## Stored data
=== Begin Enclosure ===
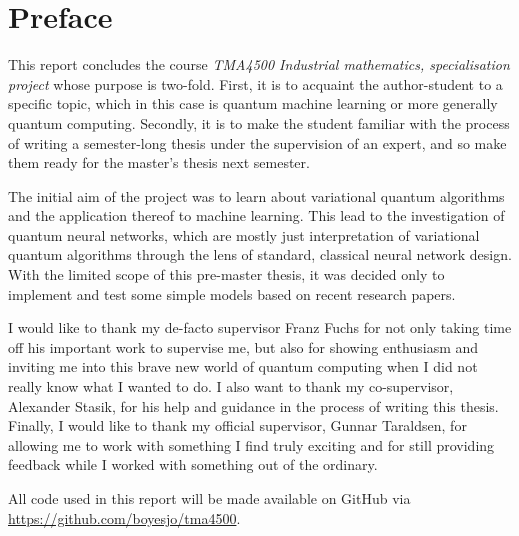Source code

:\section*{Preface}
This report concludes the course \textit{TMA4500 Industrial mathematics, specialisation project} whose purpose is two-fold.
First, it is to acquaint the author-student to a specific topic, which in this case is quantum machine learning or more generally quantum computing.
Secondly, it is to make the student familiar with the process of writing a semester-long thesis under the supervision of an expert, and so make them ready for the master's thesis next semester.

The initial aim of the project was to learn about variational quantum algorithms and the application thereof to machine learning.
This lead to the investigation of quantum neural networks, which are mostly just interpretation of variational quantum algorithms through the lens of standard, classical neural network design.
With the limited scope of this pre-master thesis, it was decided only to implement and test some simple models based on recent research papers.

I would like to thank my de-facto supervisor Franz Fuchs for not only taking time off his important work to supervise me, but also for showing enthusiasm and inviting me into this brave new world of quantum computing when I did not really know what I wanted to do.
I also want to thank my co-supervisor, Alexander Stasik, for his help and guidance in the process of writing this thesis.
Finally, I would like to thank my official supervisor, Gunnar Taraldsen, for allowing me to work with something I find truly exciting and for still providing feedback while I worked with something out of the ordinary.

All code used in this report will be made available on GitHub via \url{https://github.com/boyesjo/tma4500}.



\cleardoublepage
=== End Enclosure ===
=== Begin Enclosure ===
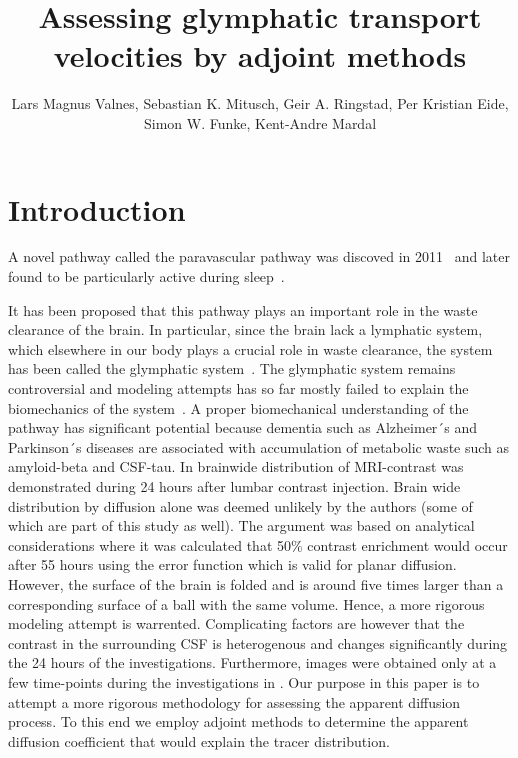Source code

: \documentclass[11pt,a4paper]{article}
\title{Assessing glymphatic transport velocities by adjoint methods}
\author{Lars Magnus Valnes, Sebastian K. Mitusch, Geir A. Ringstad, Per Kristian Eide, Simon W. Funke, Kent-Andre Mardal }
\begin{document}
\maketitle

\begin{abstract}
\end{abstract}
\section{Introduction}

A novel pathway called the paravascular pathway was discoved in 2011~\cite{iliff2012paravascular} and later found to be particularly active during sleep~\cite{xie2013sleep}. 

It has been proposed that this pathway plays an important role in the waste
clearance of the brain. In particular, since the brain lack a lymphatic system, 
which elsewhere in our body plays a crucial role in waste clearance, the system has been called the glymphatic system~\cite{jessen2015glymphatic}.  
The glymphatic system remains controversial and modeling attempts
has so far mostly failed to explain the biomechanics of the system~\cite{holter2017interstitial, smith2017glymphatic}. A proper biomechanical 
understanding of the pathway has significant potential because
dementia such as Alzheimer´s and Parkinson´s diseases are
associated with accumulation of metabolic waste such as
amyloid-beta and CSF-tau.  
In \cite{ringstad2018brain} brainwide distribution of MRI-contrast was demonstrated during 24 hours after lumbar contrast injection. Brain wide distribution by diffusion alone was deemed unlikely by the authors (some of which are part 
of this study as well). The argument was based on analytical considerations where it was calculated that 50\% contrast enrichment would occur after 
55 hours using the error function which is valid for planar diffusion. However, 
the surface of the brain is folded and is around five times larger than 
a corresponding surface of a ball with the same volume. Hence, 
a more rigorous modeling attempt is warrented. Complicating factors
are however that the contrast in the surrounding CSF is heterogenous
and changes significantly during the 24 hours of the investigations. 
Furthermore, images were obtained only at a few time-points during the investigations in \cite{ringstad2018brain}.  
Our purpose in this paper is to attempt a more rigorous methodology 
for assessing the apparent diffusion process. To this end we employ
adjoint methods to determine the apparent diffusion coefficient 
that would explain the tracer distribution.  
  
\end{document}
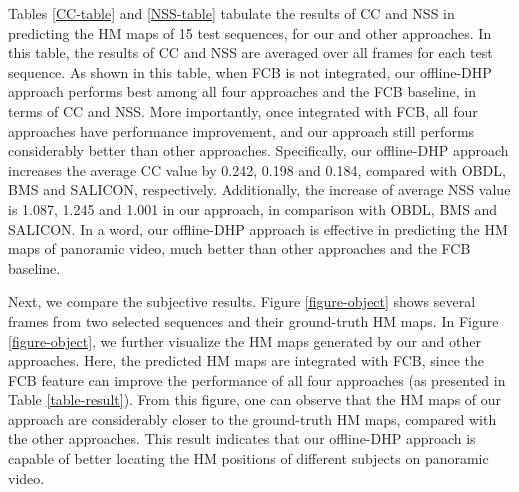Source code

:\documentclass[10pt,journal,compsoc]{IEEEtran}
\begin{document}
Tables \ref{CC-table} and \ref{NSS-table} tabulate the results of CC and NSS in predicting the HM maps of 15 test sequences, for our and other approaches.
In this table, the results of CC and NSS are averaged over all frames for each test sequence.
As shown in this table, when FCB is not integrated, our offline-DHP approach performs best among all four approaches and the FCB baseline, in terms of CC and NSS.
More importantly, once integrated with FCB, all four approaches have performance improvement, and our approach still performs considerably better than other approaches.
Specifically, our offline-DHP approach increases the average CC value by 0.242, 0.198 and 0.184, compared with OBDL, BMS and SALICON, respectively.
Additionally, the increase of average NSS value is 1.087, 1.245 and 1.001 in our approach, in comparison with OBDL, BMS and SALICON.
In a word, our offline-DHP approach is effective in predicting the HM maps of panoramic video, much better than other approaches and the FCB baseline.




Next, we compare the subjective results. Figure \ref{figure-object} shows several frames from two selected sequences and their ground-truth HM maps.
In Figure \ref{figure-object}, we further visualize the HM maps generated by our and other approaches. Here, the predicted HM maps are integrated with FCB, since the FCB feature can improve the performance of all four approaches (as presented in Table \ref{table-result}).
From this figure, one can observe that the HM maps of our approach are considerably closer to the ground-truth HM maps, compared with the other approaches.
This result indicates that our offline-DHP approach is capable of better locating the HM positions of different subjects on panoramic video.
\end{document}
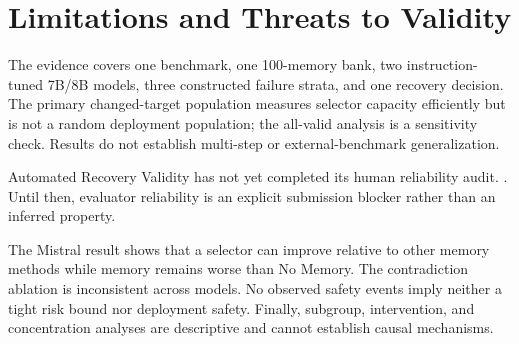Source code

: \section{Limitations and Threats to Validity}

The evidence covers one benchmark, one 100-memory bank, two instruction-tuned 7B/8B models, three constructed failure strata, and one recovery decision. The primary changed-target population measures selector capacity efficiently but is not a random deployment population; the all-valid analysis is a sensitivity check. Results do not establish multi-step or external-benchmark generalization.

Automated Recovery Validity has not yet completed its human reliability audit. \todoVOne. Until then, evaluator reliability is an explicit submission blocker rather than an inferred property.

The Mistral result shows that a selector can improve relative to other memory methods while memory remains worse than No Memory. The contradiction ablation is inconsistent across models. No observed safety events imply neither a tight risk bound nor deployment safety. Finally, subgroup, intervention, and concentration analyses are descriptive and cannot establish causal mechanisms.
=== End Enclosure ===
From the data above, output exactly the lines between the one containing "amyloid-beta and CSF-tau." and the one containing "of this study", counting both of them.

## Response to the task
amyloid-beta and CSF-tau.  
In \cite{ringstad2018brain} brainwide distribution of MRI-contrast was demonstrated during 24 hours after lumbar contrast injection. Brain wide distribution by diffusion alone was deemed unlikely by the authors (some of which are part 
of this study as well). The argument was based on analytical considerations where it was calculated that 50\% contrast enrichment would occur after 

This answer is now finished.